* _What the exercise asks_:
If a line of the records contains the word "дптр", list it.

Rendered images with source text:
--- START ---
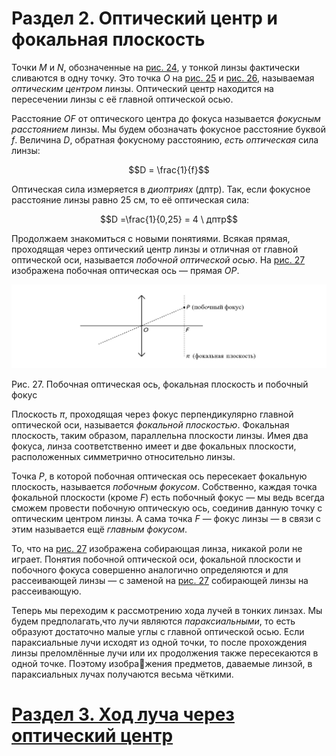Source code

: # Раздел 2. Оптический центр и фокальная плоскость

Точки $M$ и $N$, обозначенные на [рис. 24](/image/Рисунок24.jpg), у тонкой линзы фактически сливаются в одну точку. Это точка $O$ на [рис. 25](/image/Рисунок25.jpg) и [рис. 26](/image/Рисунок26.jpg), называемая _оптическим центром_ линзы. Оптический центр находится на пересечении линзы с её главной оптической осью.

Расстояние $OF$ от оптического центра до фокуса называется _фокусным расстоянием_ линзы. Мы будем обозначать фокусное расстояние буквой $f$. Величина $D$, обратная фокусному расстоянию, _есть оптическая_ сила линзы:

$$D = \frac{1}{f}$$

Оптическая сила измеряется в _диоптриях_ (дптр). Так, если фокусное расстояние линзы равно 25 см, то её оптическая сила:

$$D =\frac{1}{0,25} = 4 \ дптр$$

Продолжаем знакомиться с новыми понятиями. Всякая прямая, проходящая через оптический центр линзы и отличная от главной оптической оси, называется _побочной оптической осью_. На [рис. 27](/image/Рисунок27.jpg) изображена побочная оптическая ось — прямая $OP$.

![Побочная оптическая ось, фокальная плоскость и побочный фокус](/image/Рисунок27.jpg)

Рис. 27. Побочная оптическая ось, фокальная плоскость и побочный фокус

Плоскость $\pi$, проходящая через фокус перпендикулярно главной оптической оси, называется _фокальной плоскостью_. Фокальная плоскость, таким образом, параллельна плоскости линзы. Имея два фокуса, линза соответственно имеет и две фокальных плоскости, расположенных симметрично относительно линзы.

Точка $P$, в которой побочная оптическая ось пересекает фокальную плоскость, называется _побочным фокусом_. Собственно, каждая точка фокальной плоскости (кроме $F$) есть побочный фокус — мы ведь всегда сможем провести побочную оптическую ось, соединив данную точку с оптическим центром линзы. А сама точка $F$ — фокус линзы — в связи с этим называется ещё _главным фокусом_.

То, что на [рис. 27](/image/Рисунок27.jpg)  изображена собирающая линза, никакой роли не играет. Понятия побочной оптической оси, фокальной плоскости и побочного фокуса совершенно аналогично определяются и для рассеивающей линзы — с заменой на [рис. 27](/image/Рисунок27.jpg) собирающей линзы на рассеивающую.

Теперь мы переходим к рассмотрению хода лучей в тонких линзах. Мы будем предполагать,что лучи являются _параксиальными_, то есть образуют достаточно малые углы с главной оптической осью. Если параксиальные лучи исходят из одной точки, то после прохождения линзы преломлённые лучи или их продолжения также пересекаются в одной точке. Поэтому изображения предметов, даваемые линзой, в параксиальных лучах получаются весьма чёткими.
# [Раздел 3. Ход луча через оптический центр](/Тонкие%20линзы.%20Ход%20лучей/Ход%20луча%20через%20оптический%20центр.md)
--- END ---
* _Task response_:
Оптическая сила измеряется в _диоптриях_ (дптр). Так, если фокусное расстояние линзы равно 25 см, то её оптическая сила:
$$D =\frac{1}{0,25} = 4 \ дптр$$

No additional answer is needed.